WHAT THE TASK ASKS: Begin at the first line below and copy each line exactly, ending with the line where "across LLM backends." appears.

Collected data:

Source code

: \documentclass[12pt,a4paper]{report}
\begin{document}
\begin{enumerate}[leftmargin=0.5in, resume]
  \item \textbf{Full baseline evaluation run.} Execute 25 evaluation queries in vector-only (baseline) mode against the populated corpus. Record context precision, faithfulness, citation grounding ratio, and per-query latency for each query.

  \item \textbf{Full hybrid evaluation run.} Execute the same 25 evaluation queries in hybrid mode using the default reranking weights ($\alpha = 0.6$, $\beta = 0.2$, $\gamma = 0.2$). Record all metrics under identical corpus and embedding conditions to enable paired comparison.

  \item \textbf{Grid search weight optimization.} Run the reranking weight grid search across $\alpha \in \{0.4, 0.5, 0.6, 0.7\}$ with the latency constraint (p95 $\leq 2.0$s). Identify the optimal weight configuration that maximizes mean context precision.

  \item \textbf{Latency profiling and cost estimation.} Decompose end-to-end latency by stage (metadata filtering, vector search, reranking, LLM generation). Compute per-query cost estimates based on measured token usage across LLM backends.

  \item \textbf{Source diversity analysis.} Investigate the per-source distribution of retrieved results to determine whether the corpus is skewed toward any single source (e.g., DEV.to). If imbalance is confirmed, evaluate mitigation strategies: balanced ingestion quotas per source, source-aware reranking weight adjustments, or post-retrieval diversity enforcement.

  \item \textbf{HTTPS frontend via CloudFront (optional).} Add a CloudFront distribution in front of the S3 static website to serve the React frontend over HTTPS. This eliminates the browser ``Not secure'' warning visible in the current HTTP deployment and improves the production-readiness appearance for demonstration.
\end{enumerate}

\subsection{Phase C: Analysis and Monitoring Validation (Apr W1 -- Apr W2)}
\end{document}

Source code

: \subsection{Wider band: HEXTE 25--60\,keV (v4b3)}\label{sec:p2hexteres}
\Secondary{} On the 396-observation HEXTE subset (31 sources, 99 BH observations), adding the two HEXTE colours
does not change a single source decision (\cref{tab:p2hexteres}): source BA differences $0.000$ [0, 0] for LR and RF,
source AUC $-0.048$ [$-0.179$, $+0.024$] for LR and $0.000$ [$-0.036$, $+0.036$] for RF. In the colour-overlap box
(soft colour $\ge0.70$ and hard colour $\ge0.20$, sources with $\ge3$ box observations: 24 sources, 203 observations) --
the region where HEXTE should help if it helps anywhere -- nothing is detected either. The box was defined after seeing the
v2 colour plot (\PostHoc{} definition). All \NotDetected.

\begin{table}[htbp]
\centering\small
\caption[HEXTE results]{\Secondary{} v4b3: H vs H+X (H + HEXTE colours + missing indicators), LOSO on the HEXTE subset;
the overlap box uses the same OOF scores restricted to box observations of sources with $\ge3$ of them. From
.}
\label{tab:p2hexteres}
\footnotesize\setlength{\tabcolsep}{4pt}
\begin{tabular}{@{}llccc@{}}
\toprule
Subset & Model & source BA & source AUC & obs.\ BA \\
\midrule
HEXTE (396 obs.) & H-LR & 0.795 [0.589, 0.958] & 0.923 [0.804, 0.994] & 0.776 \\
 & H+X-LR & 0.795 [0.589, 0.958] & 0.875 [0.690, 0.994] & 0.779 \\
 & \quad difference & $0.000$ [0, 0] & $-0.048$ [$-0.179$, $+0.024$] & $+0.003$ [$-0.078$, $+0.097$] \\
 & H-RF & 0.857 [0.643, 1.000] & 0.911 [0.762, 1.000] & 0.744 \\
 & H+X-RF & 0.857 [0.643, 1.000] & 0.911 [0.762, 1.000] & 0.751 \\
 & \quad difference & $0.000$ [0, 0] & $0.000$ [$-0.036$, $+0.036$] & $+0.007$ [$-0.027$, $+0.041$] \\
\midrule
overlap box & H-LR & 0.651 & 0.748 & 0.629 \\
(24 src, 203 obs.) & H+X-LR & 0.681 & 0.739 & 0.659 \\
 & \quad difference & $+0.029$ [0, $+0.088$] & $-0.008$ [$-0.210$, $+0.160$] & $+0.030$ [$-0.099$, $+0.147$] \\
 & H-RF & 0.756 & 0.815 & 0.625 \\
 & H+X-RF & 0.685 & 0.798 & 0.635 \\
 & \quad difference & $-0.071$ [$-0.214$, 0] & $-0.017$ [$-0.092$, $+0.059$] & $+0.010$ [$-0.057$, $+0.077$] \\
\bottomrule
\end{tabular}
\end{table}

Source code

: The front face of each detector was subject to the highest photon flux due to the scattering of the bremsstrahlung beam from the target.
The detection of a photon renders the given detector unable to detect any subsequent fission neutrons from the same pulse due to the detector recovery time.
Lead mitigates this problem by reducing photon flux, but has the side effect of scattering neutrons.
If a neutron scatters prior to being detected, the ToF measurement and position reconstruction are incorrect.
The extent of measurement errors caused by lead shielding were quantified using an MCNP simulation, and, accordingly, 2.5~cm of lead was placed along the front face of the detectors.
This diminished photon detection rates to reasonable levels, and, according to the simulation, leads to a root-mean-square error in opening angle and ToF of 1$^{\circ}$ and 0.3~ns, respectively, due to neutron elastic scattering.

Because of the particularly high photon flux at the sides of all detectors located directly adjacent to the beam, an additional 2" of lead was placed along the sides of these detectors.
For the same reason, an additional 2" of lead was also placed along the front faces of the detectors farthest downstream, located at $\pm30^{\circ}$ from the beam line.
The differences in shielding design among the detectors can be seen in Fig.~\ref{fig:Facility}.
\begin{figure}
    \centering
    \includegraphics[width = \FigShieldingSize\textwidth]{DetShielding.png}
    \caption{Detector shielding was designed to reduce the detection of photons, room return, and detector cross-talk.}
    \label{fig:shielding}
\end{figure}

WRITTEN REPLY:
Source code

: \documentclass[12pt,a4paper]{report}
\begin{document}
\begin{enumerate}[leftmargin=0.5in, resume]
  \item \textbf{Full baseline evaluation run.} Execute 25 evaluation queries in vector-only (baseline) mode against the populated corpus. Record context precision, faithfulness, citation grounding ratio, and per-query latency for each query.

  \item \textbf{Full hybrid evaluation run.} Execute the same 25 evaluation queries in hybrid mode using the default reranking weights ($\alpha = 0.6$, $\beta = 0.2$, $\gamma = 0.2$). Record all metrics under identical corpus and embedding conditions to enable paired comparison.

  \item \textbf{Grid search weight optimization.} Run the reranking weight grid search across $\alpha \in \{0.4, 0.5, 0.6, 0.7\}$ with the latency constraint (p95 $\leq 2.0$s). Identify the optimal weight configuration that maximizes mean context precision.

  \item \textbf{Latency profiling and cost estimation.} Decompose end-to-end latency by stage (metadata filtering, vector search, reranking, LLM generation). Compute per-query cost estimates based on measured token usage across LLM backends.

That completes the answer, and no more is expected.